Give again the lines of the data from its first line through the line with "Estou estudando na Alura". Change nothing.

Stored data entries
+ + +
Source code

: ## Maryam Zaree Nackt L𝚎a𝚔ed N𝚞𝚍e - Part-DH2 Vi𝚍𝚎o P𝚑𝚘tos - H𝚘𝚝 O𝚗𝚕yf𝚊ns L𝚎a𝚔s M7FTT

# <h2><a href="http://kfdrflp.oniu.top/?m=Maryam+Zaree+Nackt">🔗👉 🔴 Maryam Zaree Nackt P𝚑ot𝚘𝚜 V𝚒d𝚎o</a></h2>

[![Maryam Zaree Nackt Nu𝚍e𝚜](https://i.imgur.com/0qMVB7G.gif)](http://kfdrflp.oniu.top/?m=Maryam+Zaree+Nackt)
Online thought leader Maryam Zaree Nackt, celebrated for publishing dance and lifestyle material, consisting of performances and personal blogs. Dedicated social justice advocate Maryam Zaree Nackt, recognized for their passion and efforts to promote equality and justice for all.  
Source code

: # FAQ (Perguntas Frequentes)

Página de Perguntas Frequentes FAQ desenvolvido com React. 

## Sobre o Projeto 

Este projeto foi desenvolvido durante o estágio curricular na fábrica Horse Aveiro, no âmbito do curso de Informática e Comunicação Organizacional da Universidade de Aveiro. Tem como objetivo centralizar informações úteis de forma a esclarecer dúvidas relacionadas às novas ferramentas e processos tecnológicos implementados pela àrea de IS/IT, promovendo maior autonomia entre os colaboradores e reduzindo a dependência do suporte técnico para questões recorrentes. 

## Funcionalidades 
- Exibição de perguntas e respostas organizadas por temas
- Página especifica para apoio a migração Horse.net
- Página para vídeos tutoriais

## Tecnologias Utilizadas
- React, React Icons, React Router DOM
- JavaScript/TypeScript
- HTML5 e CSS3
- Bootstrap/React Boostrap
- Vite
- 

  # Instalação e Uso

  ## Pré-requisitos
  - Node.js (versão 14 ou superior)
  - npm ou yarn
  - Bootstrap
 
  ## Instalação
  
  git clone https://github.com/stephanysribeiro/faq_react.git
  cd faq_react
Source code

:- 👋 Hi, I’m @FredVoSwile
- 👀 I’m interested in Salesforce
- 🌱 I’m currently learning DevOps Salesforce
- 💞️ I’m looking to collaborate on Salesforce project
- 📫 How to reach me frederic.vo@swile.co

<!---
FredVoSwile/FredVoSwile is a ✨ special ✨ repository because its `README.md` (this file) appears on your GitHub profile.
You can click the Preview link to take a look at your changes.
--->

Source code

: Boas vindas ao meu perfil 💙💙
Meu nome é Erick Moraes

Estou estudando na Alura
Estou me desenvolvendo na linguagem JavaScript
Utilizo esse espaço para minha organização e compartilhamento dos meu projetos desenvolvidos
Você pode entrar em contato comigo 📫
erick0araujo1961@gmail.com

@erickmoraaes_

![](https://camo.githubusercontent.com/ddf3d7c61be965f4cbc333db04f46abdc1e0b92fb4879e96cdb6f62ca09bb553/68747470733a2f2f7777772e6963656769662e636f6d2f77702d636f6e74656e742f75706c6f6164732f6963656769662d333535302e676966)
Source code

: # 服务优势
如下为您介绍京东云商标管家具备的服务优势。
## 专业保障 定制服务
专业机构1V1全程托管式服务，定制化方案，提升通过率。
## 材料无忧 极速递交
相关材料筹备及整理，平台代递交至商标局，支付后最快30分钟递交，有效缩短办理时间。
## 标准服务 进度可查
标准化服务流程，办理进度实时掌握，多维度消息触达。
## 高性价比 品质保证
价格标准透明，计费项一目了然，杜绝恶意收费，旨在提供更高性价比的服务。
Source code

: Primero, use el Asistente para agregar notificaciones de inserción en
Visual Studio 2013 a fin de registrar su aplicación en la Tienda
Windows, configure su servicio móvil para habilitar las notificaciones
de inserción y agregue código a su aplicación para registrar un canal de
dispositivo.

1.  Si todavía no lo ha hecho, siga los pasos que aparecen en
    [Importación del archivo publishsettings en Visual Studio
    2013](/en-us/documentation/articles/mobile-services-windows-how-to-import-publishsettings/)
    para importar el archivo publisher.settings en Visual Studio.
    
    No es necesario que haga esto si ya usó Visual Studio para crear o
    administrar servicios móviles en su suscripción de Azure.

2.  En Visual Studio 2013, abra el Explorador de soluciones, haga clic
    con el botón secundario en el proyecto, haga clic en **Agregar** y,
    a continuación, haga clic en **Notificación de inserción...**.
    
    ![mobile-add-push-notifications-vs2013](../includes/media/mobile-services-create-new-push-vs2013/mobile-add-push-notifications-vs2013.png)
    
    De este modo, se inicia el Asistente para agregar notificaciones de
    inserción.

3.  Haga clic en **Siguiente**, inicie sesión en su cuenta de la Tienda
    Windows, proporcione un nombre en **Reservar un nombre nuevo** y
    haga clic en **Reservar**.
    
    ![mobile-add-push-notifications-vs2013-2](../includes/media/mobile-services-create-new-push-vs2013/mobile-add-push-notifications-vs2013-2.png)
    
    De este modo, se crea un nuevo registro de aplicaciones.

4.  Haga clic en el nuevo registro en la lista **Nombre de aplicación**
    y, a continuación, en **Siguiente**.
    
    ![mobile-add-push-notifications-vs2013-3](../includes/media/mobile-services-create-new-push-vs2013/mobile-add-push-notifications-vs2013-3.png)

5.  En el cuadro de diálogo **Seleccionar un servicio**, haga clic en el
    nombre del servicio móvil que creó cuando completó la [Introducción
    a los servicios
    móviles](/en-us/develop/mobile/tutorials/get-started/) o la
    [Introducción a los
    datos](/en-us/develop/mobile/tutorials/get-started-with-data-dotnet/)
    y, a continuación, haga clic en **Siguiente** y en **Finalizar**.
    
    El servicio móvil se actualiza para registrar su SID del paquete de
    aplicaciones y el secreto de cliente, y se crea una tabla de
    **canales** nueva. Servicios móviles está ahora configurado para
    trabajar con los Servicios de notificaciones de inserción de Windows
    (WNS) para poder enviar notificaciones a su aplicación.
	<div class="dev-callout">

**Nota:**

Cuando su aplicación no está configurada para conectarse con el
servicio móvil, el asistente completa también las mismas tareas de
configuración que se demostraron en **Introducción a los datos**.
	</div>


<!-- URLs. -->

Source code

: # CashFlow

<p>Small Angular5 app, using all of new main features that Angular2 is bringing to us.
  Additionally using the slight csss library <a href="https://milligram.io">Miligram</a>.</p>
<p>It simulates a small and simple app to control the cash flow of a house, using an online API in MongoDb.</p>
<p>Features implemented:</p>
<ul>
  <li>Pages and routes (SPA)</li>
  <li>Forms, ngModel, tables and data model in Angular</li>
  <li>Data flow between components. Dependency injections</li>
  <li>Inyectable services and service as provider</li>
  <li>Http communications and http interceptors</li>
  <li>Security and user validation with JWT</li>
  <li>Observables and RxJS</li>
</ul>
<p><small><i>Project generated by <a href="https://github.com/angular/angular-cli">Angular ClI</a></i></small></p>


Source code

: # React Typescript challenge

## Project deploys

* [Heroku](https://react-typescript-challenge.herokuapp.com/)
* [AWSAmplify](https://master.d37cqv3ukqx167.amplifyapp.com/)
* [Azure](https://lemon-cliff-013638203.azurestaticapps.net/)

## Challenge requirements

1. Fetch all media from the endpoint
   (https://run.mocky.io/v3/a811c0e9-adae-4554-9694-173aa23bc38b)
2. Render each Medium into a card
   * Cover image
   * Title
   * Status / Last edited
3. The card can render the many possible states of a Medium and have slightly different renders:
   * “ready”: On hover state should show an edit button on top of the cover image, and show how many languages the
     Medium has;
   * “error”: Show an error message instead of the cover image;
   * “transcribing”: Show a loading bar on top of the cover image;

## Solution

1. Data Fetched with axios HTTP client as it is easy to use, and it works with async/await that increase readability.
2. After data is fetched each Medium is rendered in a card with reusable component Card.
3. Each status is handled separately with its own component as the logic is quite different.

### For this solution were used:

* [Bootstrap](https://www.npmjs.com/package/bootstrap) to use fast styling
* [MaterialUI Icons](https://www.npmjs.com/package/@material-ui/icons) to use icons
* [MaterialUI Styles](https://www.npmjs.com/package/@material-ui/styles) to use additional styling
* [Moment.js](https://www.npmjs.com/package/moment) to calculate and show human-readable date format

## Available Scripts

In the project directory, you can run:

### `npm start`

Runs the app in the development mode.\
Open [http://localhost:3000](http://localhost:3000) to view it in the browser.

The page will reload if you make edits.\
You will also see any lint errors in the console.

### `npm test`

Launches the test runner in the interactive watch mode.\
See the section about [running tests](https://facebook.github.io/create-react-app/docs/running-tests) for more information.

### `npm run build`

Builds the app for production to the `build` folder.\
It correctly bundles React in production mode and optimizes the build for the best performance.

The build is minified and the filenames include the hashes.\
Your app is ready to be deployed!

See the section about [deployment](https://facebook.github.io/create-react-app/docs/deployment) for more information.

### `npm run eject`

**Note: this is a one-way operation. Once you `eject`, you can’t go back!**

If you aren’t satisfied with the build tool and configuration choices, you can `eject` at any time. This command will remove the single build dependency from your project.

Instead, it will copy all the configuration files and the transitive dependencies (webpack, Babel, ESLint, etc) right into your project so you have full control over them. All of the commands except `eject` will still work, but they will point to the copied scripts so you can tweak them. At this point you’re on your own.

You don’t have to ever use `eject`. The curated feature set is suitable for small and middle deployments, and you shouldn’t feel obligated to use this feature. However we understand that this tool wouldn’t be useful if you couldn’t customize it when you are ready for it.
+ + +
### Answer to this problem
Source code

: ## Maryam Zaree Nackt L𝚎a𝚔ed N𝚞𝚍e - Part-DH2 Vi𝚍𝚎o P𝚑𝚘tos - H𝚘𝚝 O𝚗𝚕yf𝚊ns L𝚎a𝚔s M7FTT

# <h2><a href="http://kfdrflp.oniu.top/?m=Maryam+Zaree+Nackt">🔗👉 🔴 Maryam Zaree Nackt P𝚑ot𝚘𝚜 V𝚒d𝚎o</a></h2>

[![Maryam Zaree Nackt Nu𝚍e𝚜](https://i.imgur.com/0qMVB7G.gif)](http://kfdrflp.oniu.top/?m=Maryam+Zaree+Nackt)
Online thought leader Maryam Zaree Nackt, celebrated for publishing dance and lifestyle material, consisting of performances and personal blogs. Dedicated social justice advocate Maryam Zaree Nackt, recognized for their passion and efforts to promote equality and justice for all.  
Source code

: # FAQ (Perguntas Frequentes)

Página de Perguntas Frequentes FAQ desenvolvido com React. 

## Sobre o Projeto 

Este projeto foi desenvolvido durante o estágio curricular na fábrica Horse Aveiro, no âmbito do curso de Informática e Comunicação Organizacional da Universidade de Aveiro. Tem como objetivo centralizar informações úteis de forma a esclarecer dúvidas relacionadas às novas ferramentas e processos tecnológicos implementados pela àrea de IS/IT, promovendo maior autonomia entre os colaboradores e reduzindo a dependência do suporte técnico para questões recorrentes. 

## Funcionalidades 
- Exibição de perguntas e respostas organizadas por temas
- Página especifica para apoio a migração Horse.net
- Página para vídeos tutoriais

## Tecnologias Utilizadas
- React, React Icons, React Router DOM
- JavaScript/TypeScript
- HTML5 e CSS3
- Bootstrap/React Boostrap
- Vite
- 

  # Instalação e Uso

  ## Pré-requisitos
  - Node.js (versão 14 ou superior)
  - npm ou yarn
  - Bootstrap
 
  ## Instalação
  
  git clone https://github.com/stephanysribeiro/faq_react.git
  cd faq_react
Source code

:- 👋 Hi, I’m @FredVoSwile
- 👀 I’m interested in Salesforce
- 🌱 I’m currently learning DevOps Salesforce
- 💞️ I’m looking to collaborate on Salesforce project
- 📫 How to reach me frederic.vo@swile.co

<!---
FredVoSwile/FredVoSwile is a ✨ special ✨ repository because its `README.md` (this file) appears on your GitHub profile.
You can click the Preview link to take a look at your changes.
--->

Source code

: Boas vindas ao meu perfil 💙💙
Meu nome é Erick Moraes

Estou estudando na Alura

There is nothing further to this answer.